(Collected data)
== Segment start ==
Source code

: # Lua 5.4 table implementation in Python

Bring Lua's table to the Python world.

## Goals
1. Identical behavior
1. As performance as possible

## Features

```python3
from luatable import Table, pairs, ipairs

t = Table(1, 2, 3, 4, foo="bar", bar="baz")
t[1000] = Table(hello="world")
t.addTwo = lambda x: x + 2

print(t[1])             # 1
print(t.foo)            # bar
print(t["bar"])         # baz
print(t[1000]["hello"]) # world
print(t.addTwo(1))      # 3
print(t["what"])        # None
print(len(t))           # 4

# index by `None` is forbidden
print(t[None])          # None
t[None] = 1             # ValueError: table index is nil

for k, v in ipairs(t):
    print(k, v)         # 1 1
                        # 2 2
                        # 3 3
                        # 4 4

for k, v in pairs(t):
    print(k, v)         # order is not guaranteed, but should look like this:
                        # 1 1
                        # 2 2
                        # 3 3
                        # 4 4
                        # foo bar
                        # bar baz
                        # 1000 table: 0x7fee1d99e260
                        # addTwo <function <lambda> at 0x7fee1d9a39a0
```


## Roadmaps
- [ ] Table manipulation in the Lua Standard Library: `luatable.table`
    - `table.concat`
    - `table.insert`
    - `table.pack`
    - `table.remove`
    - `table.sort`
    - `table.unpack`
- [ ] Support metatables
== Segment end ==
» **EXERCISE BRIEF**: For every line above with the word "None" in it, make a copy.

» **EXERCISE ANSWER**:
print(t["what"])        # None
# index by `None` is forbidden
print(t[None])          # None
t[None] = 1             # ValueError: table index is nil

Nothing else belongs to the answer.